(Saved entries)
===============

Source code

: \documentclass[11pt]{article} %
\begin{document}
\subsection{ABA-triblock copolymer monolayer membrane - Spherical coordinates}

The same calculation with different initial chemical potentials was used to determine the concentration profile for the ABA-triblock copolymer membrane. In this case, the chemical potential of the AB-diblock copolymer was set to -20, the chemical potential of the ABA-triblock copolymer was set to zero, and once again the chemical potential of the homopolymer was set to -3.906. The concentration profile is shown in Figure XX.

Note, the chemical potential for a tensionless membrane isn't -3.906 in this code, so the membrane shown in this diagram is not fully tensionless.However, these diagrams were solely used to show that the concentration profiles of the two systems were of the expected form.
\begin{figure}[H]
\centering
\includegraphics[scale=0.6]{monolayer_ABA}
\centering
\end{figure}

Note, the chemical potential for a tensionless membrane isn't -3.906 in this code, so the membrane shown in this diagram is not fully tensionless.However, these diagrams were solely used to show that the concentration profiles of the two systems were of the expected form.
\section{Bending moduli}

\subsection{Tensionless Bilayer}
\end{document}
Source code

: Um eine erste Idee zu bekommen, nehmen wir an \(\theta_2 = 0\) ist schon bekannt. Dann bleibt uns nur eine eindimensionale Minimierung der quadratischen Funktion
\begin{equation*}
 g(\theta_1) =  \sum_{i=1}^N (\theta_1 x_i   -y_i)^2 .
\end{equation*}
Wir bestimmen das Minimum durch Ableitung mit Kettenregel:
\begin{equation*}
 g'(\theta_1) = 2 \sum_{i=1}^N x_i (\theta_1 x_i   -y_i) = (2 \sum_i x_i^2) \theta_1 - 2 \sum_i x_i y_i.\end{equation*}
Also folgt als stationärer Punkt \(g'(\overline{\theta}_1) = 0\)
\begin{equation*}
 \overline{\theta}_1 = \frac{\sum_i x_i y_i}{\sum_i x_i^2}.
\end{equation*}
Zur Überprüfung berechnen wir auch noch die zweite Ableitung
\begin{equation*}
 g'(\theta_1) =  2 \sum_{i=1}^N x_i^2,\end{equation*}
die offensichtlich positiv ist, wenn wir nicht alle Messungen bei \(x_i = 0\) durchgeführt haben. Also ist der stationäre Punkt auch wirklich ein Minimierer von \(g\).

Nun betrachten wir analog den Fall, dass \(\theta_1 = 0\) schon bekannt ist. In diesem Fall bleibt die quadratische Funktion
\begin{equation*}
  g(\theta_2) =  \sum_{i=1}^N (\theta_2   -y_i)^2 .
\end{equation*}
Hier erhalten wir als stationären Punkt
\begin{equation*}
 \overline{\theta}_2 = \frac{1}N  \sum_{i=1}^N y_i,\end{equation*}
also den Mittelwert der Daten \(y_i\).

===============

▶ [EXERCISE PROMPT]: Where a line of the data above includes "bleibt", copy that line.

▶ [RESPONSE TO THE EXERCISE]:
: Um eine erste Idee zu bekommen, nehmen wir an \(\theta_2 = 0\) ist schon bekannt. Dann bleibt uns nur eine eindimensionale Minimierung der quadratischen Funktion
Nun betrachten wir analog den Fall, dass \(\theta_1 = 0\) schon bekannt ist. In diesem Fall bleibt die quadratische Funktion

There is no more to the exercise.